*** Opening Given entries ***

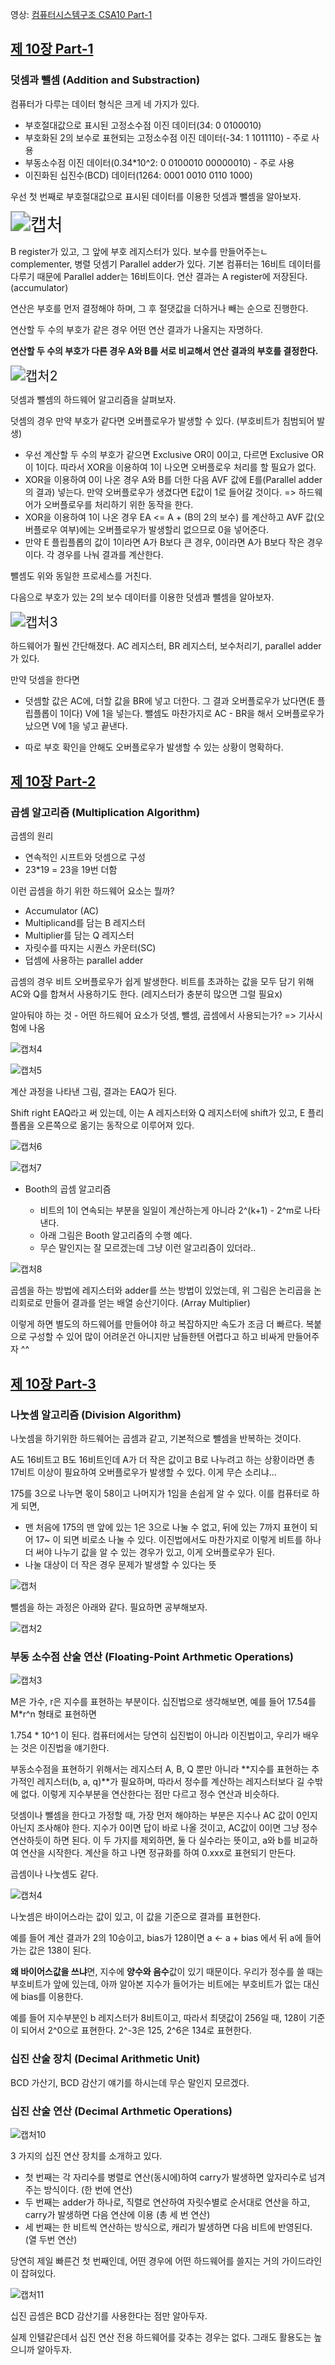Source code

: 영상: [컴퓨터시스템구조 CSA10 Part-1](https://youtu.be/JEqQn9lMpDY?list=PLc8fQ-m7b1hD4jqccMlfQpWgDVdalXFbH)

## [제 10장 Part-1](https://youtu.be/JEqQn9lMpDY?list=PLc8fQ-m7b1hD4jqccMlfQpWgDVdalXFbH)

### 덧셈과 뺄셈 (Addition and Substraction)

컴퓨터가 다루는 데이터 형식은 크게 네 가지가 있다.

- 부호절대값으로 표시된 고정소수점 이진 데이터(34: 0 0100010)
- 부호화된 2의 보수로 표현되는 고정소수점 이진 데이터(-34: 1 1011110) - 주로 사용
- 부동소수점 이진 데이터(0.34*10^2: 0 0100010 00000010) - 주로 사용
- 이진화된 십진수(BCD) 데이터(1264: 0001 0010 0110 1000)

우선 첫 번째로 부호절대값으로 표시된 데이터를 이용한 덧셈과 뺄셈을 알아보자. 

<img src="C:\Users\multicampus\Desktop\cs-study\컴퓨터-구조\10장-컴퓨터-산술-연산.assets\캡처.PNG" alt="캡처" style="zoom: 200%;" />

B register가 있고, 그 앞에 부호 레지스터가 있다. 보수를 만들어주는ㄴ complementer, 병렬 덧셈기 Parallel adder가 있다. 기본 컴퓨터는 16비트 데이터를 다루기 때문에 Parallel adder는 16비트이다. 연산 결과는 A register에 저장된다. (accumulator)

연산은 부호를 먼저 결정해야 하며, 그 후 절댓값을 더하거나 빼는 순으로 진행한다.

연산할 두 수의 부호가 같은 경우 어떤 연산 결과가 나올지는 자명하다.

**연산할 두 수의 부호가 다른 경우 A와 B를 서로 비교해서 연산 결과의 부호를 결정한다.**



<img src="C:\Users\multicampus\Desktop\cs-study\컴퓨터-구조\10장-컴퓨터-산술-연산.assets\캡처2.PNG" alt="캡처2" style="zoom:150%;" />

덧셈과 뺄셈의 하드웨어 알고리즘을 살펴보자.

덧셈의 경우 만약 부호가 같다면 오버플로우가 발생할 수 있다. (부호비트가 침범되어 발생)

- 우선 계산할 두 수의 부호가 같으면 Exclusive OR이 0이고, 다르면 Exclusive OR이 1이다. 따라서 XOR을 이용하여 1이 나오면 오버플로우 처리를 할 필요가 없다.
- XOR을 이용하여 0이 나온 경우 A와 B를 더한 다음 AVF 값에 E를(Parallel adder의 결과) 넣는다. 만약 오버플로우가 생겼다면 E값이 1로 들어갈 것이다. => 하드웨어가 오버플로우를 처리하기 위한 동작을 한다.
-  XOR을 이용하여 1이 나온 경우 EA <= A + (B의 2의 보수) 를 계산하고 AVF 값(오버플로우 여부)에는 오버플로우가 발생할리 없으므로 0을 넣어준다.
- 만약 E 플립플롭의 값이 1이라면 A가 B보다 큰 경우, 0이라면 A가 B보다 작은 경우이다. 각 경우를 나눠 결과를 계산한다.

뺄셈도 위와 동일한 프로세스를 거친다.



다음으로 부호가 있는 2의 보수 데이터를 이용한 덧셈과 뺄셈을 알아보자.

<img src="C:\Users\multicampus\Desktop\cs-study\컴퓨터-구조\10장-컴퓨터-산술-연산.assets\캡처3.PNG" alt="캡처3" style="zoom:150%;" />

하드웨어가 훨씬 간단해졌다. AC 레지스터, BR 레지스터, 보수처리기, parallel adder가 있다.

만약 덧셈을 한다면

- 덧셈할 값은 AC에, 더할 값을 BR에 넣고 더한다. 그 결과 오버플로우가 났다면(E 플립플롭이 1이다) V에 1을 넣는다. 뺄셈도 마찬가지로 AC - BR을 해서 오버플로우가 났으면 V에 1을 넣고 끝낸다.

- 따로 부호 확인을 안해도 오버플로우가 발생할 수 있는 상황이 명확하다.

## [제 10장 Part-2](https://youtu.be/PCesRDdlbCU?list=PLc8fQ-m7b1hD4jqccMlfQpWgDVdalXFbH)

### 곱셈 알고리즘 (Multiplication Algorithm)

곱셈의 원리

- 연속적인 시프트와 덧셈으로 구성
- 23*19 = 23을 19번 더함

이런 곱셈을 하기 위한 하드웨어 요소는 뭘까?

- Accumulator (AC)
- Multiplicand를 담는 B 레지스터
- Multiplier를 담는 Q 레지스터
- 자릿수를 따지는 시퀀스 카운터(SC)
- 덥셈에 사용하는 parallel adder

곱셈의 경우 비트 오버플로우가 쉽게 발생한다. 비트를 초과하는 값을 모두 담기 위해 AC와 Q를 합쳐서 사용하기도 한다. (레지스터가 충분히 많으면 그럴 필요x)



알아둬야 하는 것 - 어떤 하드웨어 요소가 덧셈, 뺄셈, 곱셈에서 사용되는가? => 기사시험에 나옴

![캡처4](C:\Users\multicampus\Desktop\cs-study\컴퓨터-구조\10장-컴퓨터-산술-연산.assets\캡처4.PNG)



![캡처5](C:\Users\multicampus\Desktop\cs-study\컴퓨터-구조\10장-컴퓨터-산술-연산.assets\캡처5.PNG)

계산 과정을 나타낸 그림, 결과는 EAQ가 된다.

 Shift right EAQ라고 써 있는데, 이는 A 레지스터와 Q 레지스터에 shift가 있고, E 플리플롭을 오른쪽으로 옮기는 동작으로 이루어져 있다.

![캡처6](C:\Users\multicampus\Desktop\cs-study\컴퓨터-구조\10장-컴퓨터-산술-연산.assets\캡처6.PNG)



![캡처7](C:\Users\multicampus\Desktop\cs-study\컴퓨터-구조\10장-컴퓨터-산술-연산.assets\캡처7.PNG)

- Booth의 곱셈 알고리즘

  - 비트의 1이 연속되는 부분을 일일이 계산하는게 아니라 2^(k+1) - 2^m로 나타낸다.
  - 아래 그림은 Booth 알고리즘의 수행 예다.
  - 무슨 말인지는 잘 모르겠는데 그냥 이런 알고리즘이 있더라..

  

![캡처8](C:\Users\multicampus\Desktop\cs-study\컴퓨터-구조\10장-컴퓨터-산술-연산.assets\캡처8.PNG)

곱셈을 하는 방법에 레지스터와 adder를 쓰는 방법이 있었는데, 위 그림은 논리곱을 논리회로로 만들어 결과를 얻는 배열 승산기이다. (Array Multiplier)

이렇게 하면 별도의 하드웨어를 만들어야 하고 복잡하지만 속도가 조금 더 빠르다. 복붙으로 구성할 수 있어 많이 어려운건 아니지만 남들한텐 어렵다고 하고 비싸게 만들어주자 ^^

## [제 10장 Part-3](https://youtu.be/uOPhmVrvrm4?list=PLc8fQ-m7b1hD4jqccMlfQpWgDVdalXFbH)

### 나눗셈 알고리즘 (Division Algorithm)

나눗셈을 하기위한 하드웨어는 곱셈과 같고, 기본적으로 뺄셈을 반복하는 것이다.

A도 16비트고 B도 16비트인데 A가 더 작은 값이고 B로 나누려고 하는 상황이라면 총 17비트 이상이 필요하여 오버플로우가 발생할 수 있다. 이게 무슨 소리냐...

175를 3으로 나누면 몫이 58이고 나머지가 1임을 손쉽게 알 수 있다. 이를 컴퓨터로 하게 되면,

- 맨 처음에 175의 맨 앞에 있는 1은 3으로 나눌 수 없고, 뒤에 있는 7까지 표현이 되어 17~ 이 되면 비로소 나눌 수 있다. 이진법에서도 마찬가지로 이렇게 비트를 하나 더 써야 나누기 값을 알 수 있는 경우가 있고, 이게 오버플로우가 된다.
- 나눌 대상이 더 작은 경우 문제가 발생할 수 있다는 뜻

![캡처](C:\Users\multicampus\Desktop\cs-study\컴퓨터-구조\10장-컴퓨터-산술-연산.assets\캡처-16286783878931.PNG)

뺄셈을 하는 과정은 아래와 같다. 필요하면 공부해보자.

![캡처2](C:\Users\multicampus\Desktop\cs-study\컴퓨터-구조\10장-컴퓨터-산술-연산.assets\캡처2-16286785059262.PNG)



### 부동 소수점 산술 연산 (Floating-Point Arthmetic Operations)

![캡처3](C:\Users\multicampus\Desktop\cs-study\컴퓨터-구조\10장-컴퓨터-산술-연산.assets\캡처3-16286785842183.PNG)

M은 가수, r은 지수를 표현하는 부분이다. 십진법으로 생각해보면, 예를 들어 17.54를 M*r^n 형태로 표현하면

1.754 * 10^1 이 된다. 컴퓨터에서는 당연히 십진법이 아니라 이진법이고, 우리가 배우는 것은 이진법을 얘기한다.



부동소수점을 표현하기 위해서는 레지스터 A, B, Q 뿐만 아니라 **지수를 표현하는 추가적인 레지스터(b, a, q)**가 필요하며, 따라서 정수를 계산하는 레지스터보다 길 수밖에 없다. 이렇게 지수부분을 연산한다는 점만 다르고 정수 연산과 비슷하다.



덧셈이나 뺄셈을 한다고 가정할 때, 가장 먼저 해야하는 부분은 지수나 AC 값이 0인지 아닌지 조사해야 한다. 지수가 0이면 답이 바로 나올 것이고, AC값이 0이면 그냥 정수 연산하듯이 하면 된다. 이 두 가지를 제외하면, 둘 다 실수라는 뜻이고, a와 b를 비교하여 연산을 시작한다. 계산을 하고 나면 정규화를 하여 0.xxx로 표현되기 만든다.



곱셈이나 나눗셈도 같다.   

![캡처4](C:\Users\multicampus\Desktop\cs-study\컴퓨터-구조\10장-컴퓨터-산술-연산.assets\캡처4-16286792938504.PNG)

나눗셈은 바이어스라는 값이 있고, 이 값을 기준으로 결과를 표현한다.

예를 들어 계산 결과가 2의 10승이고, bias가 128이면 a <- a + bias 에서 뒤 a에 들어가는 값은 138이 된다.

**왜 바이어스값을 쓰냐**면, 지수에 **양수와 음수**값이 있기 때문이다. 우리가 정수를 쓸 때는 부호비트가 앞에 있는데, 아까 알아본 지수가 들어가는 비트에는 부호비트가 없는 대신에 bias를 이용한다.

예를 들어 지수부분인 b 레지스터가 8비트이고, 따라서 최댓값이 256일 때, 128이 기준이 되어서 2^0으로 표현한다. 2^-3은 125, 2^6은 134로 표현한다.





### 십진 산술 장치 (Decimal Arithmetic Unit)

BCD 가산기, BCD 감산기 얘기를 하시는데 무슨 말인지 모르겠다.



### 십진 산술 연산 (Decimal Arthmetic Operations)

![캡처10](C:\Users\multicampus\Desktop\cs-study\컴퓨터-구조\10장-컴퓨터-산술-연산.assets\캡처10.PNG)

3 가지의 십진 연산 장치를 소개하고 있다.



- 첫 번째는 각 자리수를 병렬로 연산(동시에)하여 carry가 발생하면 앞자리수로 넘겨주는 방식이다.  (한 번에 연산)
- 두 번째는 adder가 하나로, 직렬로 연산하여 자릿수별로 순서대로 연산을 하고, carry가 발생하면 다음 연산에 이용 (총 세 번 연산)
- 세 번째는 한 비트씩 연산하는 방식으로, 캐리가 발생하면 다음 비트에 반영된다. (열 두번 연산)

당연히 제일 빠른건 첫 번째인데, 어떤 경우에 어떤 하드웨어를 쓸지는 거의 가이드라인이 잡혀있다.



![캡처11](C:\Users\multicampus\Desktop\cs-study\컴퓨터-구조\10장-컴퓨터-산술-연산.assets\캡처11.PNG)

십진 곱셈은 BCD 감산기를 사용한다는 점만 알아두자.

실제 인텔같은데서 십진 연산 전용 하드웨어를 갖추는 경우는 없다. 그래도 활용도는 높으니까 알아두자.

*** Closing Given entries ***
*** Opening Given entries ***

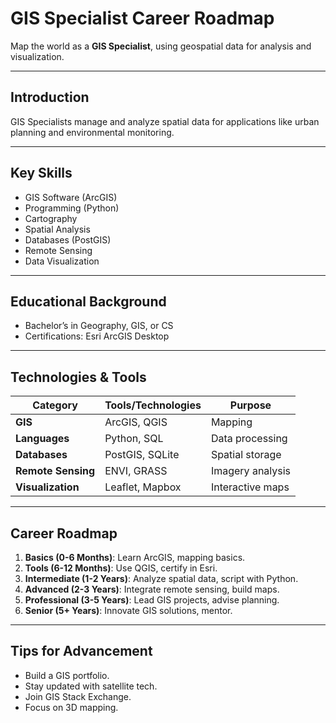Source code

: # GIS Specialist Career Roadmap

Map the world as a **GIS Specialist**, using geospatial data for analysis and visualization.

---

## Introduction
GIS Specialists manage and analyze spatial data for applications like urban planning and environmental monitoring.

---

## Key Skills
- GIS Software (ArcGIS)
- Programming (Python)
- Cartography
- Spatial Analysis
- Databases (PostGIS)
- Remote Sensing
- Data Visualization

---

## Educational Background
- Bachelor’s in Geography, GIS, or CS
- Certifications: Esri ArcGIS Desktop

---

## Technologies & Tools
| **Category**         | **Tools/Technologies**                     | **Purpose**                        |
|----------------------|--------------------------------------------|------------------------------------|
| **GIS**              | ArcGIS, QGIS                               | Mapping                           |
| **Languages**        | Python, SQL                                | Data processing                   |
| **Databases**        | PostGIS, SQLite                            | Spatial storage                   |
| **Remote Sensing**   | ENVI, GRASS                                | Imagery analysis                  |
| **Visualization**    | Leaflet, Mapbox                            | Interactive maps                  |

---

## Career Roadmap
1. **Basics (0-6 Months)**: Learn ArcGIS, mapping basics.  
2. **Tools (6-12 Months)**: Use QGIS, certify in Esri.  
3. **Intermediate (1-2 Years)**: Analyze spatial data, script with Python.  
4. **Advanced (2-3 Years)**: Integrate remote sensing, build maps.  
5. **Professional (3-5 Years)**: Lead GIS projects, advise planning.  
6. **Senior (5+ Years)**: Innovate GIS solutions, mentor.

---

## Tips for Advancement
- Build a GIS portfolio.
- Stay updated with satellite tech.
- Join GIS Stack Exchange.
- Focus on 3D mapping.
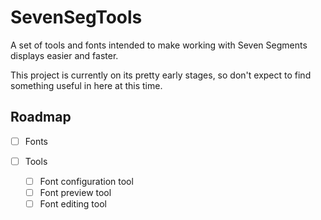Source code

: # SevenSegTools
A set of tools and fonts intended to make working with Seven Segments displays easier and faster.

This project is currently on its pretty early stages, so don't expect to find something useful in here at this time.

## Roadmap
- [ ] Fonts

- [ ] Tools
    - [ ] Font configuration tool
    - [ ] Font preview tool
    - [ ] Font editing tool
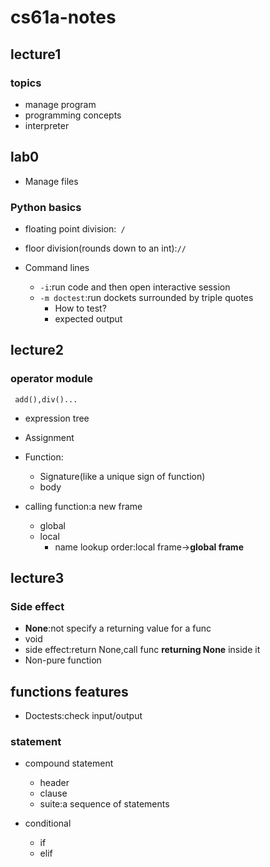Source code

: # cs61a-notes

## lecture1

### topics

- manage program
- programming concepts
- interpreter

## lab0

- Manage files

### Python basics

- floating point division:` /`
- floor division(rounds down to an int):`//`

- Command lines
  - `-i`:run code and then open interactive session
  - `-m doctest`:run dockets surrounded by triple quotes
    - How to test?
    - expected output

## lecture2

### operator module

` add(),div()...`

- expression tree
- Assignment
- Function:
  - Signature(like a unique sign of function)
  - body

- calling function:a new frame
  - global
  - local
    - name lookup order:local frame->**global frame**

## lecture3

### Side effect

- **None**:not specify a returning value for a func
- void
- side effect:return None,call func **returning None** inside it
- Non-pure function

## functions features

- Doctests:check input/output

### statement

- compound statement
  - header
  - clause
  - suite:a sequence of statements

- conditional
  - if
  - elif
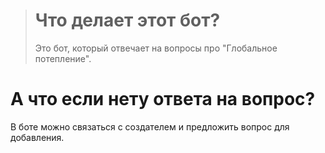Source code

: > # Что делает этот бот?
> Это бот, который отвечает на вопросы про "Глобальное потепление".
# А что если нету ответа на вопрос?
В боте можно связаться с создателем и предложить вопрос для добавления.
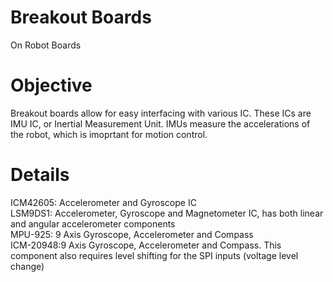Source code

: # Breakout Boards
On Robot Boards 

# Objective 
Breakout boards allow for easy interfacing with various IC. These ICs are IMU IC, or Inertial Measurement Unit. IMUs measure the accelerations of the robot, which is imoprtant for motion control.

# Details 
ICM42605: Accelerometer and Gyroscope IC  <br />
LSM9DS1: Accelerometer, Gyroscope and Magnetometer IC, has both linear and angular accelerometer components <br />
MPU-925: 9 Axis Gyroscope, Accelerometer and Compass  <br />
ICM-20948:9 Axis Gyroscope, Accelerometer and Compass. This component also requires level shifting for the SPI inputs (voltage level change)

*** Closing Given entries ***
*** Opening Given entries ***

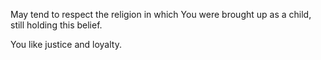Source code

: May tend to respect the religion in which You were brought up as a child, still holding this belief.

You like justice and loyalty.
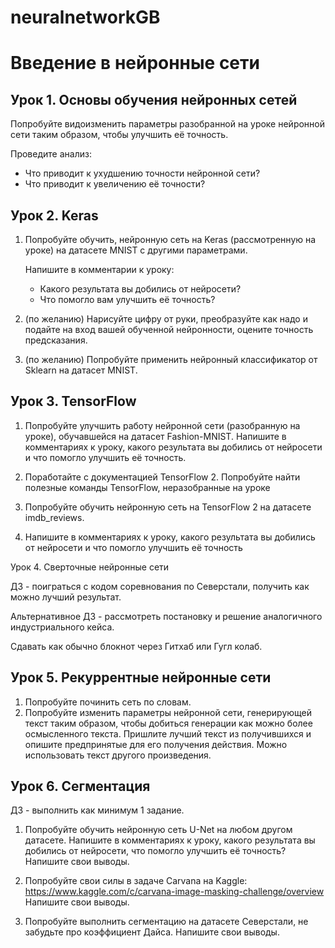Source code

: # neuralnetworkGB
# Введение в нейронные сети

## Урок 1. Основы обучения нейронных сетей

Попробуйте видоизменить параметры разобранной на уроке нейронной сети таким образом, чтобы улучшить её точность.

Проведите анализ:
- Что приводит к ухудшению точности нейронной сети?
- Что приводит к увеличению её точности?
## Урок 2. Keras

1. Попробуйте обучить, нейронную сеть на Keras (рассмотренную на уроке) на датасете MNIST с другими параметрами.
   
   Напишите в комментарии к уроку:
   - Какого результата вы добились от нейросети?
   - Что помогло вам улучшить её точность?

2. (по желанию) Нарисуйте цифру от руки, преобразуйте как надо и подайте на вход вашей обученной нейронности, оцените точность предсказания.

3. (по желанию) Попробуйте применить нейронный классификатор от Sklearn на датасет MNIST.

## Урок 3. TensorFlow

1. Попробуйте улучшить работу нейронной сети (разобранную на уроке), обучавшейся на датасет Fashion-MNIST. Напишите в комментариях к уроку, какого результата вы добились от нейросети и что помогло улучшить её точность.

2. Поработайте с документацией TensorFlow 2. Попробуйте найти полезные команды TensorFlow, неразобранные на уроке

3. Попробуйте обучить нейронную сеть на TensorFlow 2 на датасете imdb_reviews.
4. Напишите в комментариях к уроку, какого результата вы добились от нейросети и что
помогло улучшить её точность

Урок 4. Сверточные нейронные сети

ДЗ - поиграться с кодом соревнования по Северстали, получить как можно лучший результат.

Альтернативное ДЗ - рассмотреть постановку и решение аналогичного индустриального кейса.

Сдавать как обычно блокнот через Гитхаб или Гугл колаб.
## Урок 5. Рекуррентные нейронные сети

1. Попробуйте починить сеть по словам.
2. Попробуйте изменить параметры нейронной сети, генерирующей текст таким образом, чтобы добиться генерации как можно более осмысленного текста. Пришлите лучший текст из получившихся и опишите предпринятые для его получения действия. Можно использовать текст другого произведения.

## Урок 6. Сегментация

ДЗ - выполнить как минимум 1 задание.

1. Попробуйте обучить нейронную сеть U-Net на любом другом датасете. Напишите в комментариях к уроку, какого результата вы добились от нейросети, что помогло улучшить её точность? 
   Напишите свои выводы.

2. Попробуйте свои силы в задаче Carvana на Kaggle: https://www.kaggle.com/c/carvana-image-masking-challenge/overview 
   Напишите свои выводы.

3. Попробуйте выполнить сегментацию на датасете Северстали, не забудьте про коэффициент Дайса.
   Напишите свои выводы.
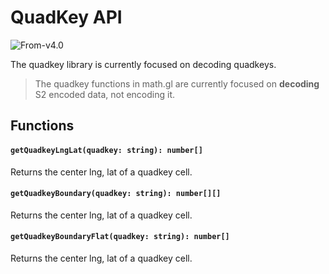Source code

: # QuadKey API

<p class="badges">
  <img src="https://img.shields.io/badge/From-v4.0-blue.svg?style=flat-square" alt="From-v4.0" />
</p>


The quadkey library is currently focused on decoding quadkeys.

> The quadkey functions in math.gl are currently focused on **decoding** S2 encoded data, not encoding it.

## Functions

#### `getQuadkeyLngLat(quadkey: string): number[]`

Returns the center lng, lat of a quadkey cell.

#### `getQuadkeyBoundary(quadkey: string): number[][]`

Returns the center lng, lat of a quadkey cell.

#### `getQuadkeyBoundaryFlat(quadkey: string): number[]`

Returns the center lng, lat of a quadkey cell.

*** Closing Given entries ***

» Your task: Return only the part above that opens with the line containing "- Join GIS Stack Exchange." and closes with the line containing "ICM42605: Accelerometer and", exactly and with both ends, skipping the pictures.

» Result for this task:
- Join GIS Stack Exchange.
- Focus on 3D mapping.
Source code

: # SevenSegTools
A set of tools and fonts intended to make working with Seven Segments displays easier and faster.

This project is currently on its pretty early stages, so don't expect to find something useful in here at this time.

## Roadmap
- [ ] Fonts

- [ ] Tools
    - [ ] Font configuration tool
    - [ ] Font preview tool
    - [ ] Font editing tool
Source code

: # cs61a-notes

## lecture1

### topics

- manage program
- programming concepts
- interpreter

## lab0

- Manage files

### Python basics

- floating point division:` /`
- floor division(rounds down to an int):`//`

- Command lines
  - `-i`:run code and then open interactive session
  - `-m doctest`:run dockets surrounded by triple quotes
    - How to test?
    - expected output

## lecture2

### operator module

` add(),div()...`

- expression tree
- Assignment
- Function:
  - Signature(like a unique sign of function)
  - body

- calling function:a new frame
  - global
  - local
    - name lookup order:local frame->**global frame**

## lecture3

### Side effect

- **None**:not specify a returning value for a func
- void
- side effect:return None,call func **returning None** inside it
- Non-pure function

## functions features

- Doctests:check input/output

### statement

- compound statement
  - header
  - clause
  - suite:a sequence of statements

- conditional
  - if
  - elif
Source code

: > # Что делает этот бот?
> Это бот, который отвечает на вопросы про "Глобальное потепление".
# А что если нету ответа на вопрос?
В боте можно связаться с создателем и предложить вопрос для добавления.
Source code

: # Breakout Boards
On Robot Boards 

# Objective 
Breakout boards allow for easy interfacing with various IC. These ICs are IMU IC, or Inertial Measurement Unit. IMUs measure the accelerations of the robot, which is imoprtant for motion control.

# Details 
ICM42605: Accelerometer and Gyroscope IC  <br />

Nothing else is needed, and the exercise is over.